[About this exercise] Below are the entries to work from; restate word for word the portion that opens with the line containing "- 🎚️ **Difficulty" and closes with the line containing "## 🤝 Contributing", keeping both.

——————————

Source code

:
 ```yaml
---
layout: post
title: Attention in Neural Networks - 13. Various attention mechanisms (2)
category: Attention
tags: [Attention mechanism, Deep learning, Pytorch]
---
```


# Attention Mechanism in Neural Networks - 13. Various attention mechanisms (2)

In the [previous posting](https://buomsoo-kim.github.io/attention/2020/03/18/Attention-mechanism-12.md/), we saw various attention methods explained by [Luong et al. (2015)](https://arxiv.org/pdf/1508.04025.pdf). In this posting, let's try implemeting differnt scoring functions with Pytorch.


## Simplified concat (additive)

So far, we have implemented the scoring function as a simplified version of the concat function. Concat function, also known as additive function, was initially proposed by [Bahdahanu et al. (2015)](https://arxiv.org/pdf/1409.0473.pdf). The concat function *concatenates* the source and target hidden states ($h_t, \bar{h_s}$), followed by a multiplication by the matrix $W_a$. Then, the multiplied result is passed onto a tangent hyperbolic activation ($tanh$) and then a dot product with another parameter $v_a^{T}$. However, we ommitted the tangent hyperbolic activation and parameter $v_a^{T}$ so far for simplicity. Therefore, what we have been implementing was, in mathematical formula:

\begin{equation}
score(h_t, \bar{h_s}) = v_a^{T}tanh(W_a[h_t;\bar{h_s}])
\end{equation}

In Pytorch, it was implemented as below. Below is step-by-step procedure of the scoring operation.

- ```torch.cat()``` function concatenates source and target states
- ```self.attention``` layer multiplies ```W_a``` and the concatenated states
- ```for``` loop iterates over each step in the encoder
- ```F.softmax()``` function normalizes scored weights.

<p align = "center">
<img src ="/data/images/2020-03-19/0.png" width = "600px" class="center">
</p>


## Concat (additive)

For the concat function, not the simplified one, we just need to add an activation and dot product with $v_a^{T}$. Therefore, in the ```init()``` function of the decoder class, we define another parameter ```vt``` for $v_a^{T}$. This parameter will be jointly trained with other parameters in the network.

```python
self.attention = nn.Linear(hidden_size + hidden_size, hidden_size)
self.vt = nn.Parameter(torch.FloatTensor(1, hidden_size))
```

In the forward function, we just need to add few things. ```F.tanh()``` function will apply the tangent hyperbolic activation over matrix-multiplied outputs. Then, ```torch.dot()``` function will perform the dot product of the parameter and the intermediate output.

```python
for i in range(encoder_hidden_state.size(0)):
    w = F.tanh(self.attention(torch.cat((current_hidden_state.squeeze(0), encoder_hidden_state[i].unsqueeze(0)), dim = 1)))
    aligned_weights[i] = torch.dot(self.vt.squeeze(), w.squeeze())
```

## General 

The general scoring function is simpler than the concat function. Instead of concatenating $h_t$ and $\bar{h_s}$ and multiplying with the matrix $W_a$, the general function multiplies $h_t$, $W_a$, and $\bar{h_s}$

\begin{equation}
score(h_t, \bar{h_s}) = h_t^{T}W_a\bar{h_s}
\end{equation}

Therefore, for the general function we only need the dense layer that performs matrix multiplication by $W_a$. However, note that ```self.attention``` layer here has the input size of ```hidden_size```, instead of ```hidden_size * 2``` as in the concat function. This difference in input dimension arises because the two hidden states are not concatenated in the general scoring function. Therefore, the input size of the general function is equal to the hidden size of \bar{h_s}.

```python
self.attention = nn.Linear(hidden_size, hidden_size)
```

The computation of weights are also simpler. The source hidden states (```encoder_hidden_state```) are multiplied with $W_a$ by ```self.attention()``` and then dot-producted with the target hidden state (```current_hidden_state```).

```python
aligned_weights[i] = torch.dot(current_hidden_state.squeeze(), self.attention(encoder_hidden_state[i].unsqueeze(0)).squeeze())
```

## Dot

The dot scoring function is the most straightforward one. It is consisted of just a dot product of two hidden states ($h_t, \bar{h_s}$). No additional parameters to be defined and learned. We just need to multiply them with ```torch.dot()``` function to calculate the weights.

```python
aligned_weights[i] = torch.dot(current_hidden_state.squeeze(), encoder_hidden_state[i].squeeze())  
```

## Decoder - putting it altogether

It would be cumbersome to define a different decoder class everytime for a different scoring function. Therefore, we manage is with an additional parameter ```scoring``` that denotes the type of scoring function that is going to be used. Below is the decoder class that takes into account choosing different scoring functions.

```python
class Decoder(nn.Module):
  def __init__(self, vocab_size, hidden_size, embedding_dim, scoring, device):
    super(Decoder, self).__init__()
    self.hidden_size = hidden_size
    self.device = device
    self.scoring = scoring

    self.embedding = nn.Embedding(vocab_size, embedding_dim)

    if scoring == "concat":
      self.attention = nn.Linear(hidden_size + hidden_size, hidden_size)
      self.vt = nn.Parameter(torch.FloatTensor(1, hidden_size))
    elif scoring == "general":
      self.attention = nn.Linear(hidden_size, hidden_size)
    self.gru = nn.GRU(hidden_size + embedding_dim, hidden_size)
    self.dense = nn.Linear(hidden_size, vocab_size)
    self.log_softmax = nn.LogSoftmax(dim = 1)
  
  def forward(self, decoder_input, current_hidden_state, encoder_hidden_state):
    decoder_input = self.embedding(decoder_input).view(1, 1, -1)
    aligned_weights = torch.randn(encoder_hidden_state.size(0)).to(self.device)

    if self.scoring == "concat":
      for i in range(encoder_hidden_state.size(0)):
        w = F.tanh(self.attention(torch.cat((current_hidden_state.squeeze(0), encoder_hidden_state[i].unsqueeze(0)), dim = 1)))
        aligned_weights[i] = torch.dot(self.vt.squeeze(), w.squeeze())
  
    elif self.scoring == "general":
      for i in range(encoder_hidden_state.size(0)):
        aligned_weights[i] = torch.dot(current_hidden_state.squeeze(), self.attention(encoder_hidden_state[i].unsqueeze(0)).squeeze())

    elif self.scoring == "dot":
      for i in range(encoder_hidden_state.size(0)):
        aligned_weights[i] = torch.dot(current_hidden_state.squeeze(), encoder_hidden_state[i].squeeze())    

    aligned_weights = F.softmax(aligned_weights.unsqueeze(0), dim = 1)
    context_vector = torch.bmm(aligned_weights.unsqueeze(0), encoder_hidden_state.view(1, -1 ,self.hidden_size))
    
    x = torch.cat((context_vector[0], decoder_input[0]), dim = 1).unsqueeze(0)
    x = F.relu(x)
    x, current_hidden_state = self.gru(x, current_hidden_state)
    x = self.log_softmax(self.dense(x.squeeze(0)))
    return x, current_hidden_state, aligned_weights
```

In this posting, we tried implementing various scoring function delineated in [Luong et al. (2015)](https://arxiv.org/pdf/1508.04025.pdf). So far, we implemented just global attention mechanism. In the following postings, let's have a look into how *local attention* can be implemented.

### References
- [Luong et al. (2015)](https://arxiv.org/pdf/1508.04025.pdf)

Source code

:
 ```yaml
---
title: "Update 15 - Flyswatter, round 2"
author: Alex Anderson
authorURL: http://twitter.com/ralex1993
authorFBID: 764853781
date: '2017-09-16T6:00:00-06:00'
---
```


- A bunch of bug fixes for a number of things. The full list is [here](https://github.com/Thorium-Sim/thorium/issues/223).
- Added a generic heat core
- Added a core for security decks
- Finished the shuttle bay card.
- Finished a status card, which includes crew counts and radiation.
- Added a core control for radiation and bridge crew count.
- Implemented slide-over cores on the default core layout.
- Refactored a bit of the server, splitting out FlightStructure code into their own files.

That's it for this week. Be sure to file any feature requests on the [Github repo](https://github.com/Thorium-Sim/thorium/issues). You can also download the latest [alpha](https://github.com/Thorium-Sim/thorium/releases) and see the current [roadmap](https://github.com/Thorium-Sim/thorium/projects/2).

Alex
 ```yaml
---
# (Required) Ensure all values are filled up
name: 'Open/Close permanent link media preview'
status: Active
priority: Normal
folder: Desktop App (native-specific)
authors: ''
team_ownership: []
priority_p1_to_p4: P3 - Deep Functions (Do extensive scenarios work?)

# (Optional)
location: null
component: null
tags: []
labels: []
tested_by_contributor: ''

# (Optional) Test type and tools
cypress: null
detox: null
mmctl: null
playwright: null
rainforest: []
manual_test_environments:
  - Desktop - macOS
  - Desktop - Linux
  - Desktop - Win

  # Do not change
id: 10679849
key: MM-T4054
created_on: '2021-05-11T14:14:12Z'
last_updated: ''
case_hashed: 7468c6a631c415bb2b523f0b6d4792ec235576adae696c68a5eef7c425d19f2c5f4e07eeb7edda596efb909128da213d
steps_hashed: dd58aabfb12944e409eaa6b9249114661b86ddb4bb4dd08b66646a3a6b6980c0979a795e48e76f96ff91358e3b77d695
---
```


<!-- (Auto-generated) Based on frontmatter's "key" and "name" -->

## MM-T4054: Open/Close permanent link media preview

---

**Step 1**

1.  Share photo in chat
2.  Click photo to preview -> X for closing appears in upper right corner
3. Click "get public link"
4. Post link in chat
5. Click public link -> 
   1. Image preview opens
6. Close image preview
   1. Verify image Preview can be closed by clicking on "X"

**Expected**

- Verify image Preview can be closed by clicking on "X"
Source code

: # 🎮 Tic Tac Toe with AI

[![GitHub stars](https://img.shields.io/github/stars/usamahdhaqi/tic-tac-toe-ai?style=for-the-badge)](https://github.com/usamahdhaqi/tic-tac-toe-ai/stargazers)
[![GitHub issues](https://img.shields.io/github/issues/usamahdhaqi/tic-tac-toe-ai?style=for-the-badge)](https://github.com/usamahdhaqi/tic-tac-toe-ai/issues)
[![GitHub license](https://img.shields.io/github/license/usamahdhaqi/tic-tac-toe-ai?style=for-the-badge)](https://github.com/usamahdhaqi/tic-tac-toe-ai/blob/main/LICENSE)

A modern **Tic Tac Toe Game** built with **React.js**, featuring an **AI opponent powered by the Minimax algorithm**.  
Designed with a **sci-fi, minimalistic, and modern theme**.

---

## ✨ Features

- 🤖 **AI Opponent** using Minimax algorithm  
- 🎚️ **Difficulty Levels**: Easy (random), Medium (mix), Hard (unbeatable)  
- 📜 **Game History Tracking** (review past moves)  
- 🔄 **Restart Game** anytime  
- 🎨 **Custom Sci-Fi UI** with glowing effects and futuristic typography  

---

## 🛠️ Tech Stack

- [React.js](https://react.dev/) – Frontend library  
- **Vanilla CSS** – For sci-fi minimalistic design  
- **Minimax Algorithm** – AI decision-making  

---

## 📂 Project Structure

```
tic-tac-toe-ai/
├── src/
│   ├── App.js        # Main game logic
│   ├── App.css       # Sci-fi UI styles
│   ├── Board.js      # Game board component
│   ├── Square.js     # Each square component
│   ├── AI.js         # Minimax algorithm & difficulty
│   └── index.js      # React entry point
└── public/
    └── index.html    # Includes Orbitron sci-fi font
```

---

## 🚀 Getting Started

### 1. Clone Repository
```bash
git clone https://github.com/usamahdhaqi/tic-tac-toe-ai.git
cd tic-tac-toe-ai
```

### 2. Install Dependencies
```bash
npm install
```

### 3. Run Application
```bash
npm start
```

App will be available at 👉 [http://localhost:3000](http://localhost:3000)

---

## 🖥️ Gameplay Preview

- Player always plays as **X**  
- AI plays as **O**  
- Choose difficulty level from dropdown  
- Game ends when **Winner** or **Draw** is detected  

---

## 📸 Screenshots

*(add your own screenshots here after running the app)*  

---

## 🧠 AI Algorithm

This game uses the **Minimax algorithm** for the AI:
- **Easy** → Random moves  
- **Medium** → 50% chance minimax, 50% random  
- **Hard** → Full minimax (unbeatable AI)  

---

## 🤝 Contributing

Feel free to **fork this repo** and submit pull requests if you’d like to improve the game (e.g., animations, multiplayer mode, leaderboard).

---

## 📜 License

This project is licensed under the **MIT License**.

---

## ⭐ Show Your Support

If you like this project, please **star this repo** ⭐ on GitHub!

——————————

[Response area]
- 🎚️ **Difficulty Levels**: Easy (random), Medium (mix), Hard (unbeatable)  
- 📜 **Game History Tracking** (review past moves)  
- 🔄 **Restart Game** anytime  
- 🎨 **Custom Sci-Fi UI** with glowing effects and futuristic typography  

---

## 🛠️ Tech Stack

- [React.js](https://react.dev/) – Frontend library  
- **Vanilla CSS** – For sci-fi minimalistic design  
- **Minimax Algorithm** – AI decision-making  

---

## 📂 Project Structure

```
tic-tac-toe-ai/
├── src/
│   ├── App.js        # Main game logic
│   ├── App.css       # Sci-fi UI styles
│   ├── Board.js      # Game board component
│   ├── Square.js     # Each square component
│   ├── AI.js         # Minimax algorithm & difficulty
│   └── index.js      # React entry point
└── public/
    └── index.html    # Includes Orbitron sci-fi font
```

---

## 🚀 Getting Started

### 1. Clone Repository
```bash
git clone https://github.com/usamahdhaqi/tic-tac-toe-ai.git
cd tic-tac-toe-ai
```

### 2. Install Dependencies
```bash
npm install
```

### 3. Run Application
```bash
npm start
```

App will be available at 👉 [http://localhost:3000](http://localhost:3000)

---

## 🖥️ Gameplay Preview

- Player always plays as **X**  
- AI plays as **O**  
- Choose difficulty level from dropdown  
- Game ends when **Winner** or **Draw** is detected  

---

## 📸 Screenshots

*(add your own screenshots here after running the app)*  

---

## 🧠 AI Algorithm

This game uses the **Minimax algorithm** for the AI:
- **Easy** → Random moves  
- **Medium** → 50% chance minimax, 50% random  
- **Hard** → Full minimax (unbeatable AI)  

---

## 🤝 Contributing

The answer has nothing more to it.